Effect of intrathecal NR2B antisense oligonucleotide on congnitive function in morphine-dependent rats
10.3760/cma.j.issn.0254-1416.2010.07.004
- VernacularTitle:鞘内注射NR2B反义寡核苷酸对吗啡依赖大鼠认知功能的影响
- Author:
Shuangyin ZHANG
;
Yisa SHI
;
Yi WEI
- Publication Type:Journal Article
- Keywords:
Oligonucleotides,antisense;
Injections,spinal;
Morphine dependence;
Cognition disorders
- From:
Chinese Journal of Anesthesiology
2010;30(7):777-779
- CountryChina
- Language:Chinese
-
Abstract:
Objective To evaluate the effect of intrathecal (IT) NR2B antisense oligonucleotide (aNR2B) on cognitive function in morphine-dependent rats.Methods Male SD rats weighing 230-270 g were used in this study. The animals were anesthetized with intraperitoneal pentobarbital 60 mg/kg.IT catheter was placed at L3-4 interspace according to the technique described by Yang. Thirty rats in which IT catheter was successfully placed without any complication were randomly divided into 3 groups(n=10 each):control group (group C), morphine dependence group (group MD) and group aNR2B.Morphine dependence was induced in group MD and aNR2B by increasing doses of morphine for 6 days. The initial dose of morphine was 10mg/kg injected subcutaneously (SC) twice a day and was increased by 10 mg/kg.every other day.The final dose was 50mg/kg. Then morphine 30 mg/kg was administered SC once a day for 4 weeks. aNR2B 15 nmol was administered IT at 30 min before SC morphine every day in group aNR2B.In control group normal saline was administered instead of morphine. Morris water maze was used to assess the cognitive function at 0 (T0, baseline),1 and 3 weeks of morphine administration (T1,T2).The escape latency and the number of times the animals crossing the plateform were recorded. The animals were killed after the test and the hippocampus was isolated for determination of choline acetytransferase(ChAT)expression.Results There was no significant difference in the baseline escape latency and the baseline number of times the animals crossing the plateform at T0 among the 3 groups.
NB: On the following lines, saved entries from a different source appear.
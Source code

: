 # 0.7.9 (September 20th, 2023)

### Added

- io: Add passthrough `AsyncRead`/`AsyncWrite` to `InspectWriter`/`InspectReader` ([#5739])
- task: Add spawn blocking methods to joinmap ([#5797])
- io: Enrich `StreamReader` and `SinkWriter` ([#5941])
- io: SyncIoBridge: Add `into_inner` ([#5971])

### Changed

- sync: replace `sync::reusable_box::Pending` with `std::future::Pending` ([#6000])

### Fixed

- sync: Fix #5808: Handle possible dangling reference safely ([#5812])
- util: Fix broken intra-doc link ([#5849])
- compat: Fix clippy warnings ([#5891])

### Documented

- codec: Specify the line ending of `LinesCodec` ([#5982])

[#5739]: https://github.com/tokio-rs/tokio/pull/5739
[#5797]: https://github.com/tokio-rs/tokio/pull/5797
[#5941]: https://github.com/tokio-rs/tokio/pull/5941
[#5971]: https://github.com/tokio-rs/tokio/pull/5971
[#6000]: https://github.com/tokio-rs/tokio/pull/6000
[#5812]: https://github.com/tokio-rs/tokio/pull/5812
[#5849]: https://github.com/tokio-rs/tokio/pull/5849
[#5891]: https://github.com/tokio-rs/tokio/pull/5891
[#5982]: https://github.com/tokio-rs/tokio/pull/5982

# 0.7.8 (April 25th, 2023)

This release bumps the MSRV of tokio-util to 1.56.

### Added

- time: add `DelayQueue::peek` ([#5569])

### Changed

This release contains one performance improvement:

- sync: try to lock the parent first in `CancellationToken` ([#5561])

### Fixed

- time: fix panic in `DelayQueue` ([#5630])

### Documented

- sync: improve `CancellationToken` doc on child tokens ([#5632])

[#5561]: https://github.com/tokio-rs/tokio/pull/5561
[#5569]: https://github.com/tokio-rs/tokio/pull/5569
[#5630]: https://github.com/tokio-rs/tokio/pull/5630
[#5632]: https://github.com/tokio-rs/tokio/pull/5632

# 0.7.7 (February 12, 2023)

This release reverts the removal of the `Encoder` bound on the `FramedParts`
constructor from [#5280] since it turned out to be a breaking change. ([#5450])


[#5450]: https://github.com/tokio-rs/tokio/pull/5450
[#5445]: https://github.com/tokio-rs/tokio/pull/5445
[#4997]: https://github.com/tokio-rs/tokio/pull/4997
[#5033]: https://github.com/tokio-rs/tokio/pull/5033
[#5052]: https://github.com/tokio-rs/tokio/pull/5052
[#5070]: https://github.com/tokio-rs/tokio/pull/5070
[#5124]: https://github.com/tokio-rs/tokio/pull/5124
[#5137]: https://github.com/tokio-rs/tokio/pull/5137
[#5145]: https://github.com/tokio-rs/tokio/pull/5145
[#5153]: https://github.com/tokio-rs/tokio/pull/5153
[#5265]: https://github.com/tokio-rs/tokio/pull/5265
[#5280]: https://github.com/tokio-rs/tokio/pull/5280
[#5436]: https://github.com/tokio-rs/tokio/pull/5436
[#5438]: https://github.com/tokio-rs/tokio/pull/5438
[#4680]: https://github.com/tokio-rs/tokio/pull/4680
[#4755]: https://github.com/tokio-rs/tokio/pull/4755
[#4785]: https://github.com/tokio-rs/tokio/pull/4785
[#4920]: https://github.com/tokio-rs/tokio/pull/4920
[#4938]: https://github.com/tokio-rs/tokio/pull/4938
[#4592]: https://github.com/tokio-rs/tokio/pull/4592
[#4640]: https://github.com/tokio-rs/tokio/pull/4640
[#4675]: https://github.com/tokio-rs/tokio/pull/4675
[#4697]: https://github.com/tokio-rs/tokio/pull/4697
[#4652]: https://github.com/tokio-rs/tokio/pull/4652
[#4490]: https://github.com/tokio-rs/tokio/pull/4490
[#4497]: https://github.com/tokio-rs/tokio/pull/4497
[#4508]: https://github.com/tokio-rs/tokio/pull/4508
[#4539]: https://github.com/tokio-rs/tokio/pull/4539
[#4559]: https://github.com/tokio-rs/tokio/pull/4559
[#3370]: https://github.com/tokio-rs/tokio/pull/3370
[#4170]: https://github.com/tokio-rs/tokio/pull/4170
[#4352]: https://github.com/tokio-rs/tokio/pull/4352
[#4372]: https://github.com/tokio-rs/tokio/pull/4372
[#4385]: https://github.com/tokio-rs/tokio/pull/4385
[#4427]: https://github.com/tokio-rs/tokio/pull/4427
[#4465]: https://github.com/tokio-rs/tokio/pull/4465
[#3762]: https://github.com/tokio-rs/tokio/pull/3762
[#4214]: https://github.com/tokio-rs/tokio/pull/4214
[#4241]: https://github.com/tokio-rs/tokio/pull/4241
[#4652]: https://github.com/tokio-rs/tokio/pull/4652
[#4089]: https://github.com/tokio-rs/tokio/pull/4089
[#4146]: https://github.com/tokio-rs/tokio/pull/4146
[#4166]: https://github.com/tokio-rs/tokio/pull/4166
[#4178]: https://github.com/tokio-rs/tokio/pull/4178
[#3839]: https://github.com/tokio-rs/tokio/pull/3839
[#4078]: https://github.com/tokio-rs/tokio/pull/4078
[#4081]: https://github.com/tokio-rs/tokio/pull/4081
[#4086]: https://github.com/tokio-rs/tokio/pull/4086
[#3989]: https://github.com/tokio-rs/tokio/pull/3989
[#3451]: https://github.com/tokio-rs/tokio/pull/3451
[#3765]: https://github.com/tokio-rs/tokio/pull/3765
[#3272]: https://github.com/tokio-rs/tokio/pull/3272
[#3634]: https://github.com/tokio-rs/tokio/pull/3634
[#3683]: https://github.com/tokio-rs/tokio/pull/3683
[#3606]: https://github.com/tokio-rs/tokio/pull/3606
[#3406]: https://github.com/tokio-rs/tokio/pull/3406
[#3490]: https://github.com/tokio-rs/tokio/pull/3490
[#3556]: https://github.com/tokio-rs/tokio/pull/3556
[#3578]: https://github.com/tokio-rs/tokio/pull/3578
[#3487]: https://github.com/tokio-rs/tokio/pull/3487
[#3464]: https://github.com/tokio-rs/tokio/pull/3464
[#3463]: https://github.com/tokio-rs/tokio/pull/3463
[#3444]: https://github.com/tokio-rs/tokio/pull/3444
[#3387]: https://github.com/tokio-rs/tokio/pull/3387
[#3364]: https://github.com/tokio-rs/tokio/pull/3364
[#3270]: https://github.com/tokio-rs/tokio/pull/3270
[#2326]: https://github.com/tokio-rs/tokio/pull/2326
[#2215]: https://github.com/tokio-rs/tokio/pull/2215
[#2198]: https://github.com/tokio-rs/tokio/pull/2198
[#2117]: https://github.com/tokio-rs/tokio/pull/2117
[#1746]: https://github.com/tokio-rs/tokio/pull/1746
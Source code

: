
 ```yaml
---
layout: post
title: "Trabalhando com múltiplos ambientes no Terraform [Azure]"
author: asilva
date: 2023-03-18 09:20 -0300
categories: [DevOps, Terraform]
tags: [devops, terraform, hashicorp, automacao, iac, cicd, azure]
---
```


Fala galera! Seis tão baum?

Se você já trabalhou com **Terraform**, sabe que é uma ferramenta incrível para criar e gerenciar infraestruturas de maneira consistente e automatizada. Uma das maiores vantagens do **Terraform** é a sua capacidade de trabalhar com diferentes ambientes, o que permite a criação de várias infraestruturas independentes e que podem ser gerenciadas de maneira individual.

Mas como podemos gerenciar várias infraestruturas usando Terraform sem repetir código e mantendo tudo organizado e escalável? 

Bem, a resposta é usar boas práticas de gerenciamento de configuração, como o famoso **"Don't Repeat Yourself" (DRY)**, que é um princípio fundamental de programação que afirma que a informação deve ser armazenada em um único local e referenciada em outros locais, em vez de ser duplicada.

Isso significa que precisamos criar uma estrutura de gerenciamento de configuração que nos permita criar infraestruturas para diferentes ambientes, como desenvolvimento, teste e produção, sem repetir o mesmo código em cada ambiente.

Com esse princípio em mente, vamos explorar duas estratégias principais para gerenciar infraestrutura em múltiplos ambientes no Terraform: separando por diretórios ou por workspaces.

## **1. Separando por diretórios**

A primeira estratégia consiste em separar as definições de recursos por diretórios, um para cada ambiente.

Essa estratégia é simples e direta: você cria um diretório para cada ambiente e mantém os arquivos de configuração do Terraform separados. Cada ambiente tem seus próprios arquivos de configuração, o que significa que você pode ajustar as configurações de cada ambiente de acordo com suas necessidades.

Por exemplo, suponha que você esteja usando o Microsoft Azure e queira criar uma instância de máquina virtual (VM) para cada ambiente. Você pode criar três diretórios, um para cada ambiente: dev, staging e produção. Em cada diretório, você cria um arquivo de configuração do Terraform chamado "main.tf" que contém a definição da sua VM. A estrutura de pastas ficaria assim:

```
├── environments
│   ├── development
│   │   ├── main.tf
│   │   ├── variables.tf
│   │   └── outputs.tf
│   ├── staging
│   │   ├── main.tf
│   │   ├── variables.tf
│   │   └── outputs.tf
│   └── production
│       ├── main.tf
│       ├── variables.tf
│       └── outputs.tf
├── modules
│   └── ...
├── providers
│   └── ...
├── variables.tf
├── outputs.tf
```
The escape latency was significantly prolonged and the number of times the animals crossing the plateform decreased at T1 and T2 as compared with the baseline at T0 in group MD.The ChAT expression was significantly down-regulated in group MD as compared with control group. IT aNR2B significantly ameliorated cognitive dysfunction at T1 and T2 and increased ChAT expression in group aNR2B compared with group MD.Conclusion IT NR2B antisense oligonucleotide can attenuate cognitive dysfunction through up-regulation of ChAT expression in hippocampus in morphine-dependent rats.